Supplied information below:

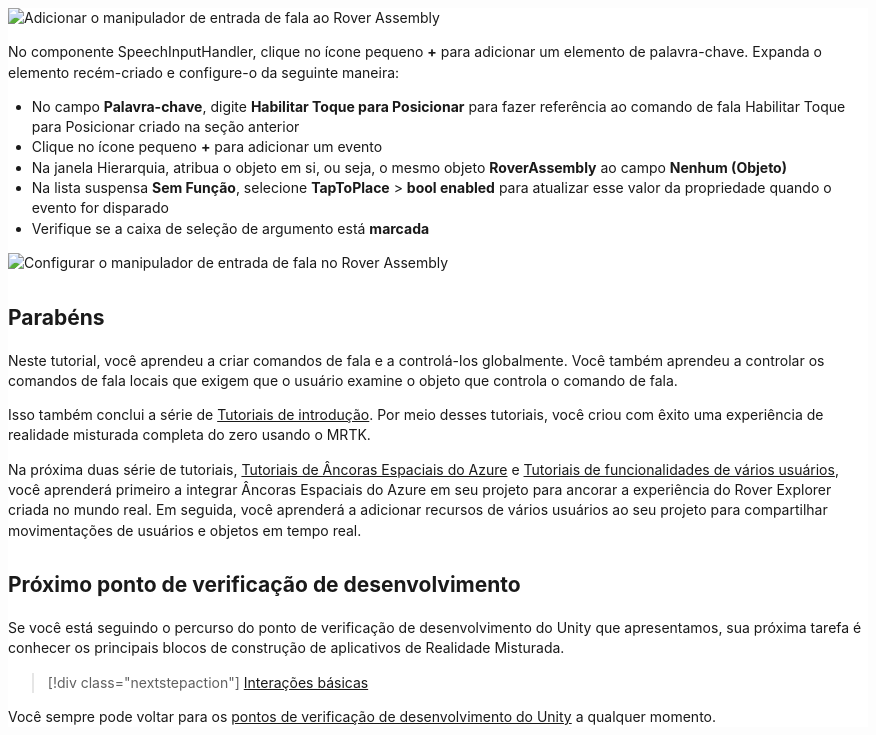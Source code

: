 ![Adicionar o manipulador de entrada de fala ao Rover Assembly](images/mr-learning-base/base-09-section3-step1-7.png)

No componente SpeechInputHandler, clique no ícone pequeno **+** para adicionar um elemento de palavra-chave. Expanda o elemento recém-criado e configure-o da seguinte maneira:

* No campo **Palavra-chave**, digite **Habilitar Toque para Posicionar** para fazer referência ao comando de fala Habilitar Toque para Posicionar criado na seção anterior
* Clique no ícone pequeno **+** para adicionar um evento
* Na janela Hierarquia, atribua o objeto em si, ou seja, o mesmo objeto **RoverAssembly** ao campo **Nenhum (Objeto)**
* Na lista suspensa **Sem Função**, selecione **TapToPlace** > **bool enabled** para atualizar esse valor da propriedade quando o evento for disparado
* Verifique se a caixa de seleção de argumento está **marcada**

![Configurar o manipulador de entrada de fala no Rover Assembly](images/mr-learning-base/base-09-section3-step1-8.png)

## <a name="congratulations"></a>Parabéns

Neste tutorial, você aprendeu a criar comandos de fala e a controlá-los globalmente. Você também aprendeu a controlar os comandos de fala locais que exigem que o usuário examine o objeto que controla o comando de fala.

Isso também conclui a série de [Tutoriais de introdução](mr-learning-base-01.md). Por meio desses tutoriais, você criou com êxito uma experiência de realidade misturada completa do zero usando o MRTK.

Na próxima duas série de tutoriais, [Tutoriais de Âncoras Espaciais do Azure](mr-learning-asa-01.md) e [Tutoriais de funcionalidades de vários usuários](mr-learning-sharing-01.md), você aprenderá primeiro a integrar Âncoras Espaciais do Azure em seu projeto para ancorar a experiência do Rover Explorer criada no mundo real. Em seguida, você aprenderá a adicionar recursos de vários usuários ao seu projeto para compartilhar movimentações de usuários e objetos em tempo real.

## <a name="next-development-checkpoint"></a>Próximo ponto de verificação de desenvolvimento

Se você está seguindo o percurso do ponto de verificação de desenvolvimento do Unity que apresentamos, sua próxima tarefa é conhecer os principais blocos de construção de aplicativos de Realidade Misturada.

> [!div class="nextstepaction"]
> [Interações básicas](/windows/mixed-reality/mrtk-unity/)

Você sempre pode voltar para os [pontos de verificação de desenvolvimento do Unity](../unity-development-overview.md#1-getting-started) a qualquer momento.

End of Supplied information.

Lines containing the word "experiência" must be found in the data above and copied.

→ **Task solution**
Isso também conclui a série de [Tutoriais de introdução](mr-learning-base-01.md). Por meio desses tutoriais, você criou com êxito uma experiência de realidade misturada completa do zero usando o MRTK.
Na próxima duas série de tutoriais, [Tutoriais de Âncoras Espaciais do Azure](mr-learning-asa-01.md) e [Tutoriais de funcionalidades de vários usuários](mr-learning-sharing-01.md), você aprenderá primeiro a integrar Âncoras Espaciais do Azure em seu projeto para ancorar a experiência do Rover Explorer criada no mundo real. Em seguida, você aprenderá a adicionar recursos de vários usuários ao seu projeto para compartilhar movimentações de usuários e objetos em tempo real.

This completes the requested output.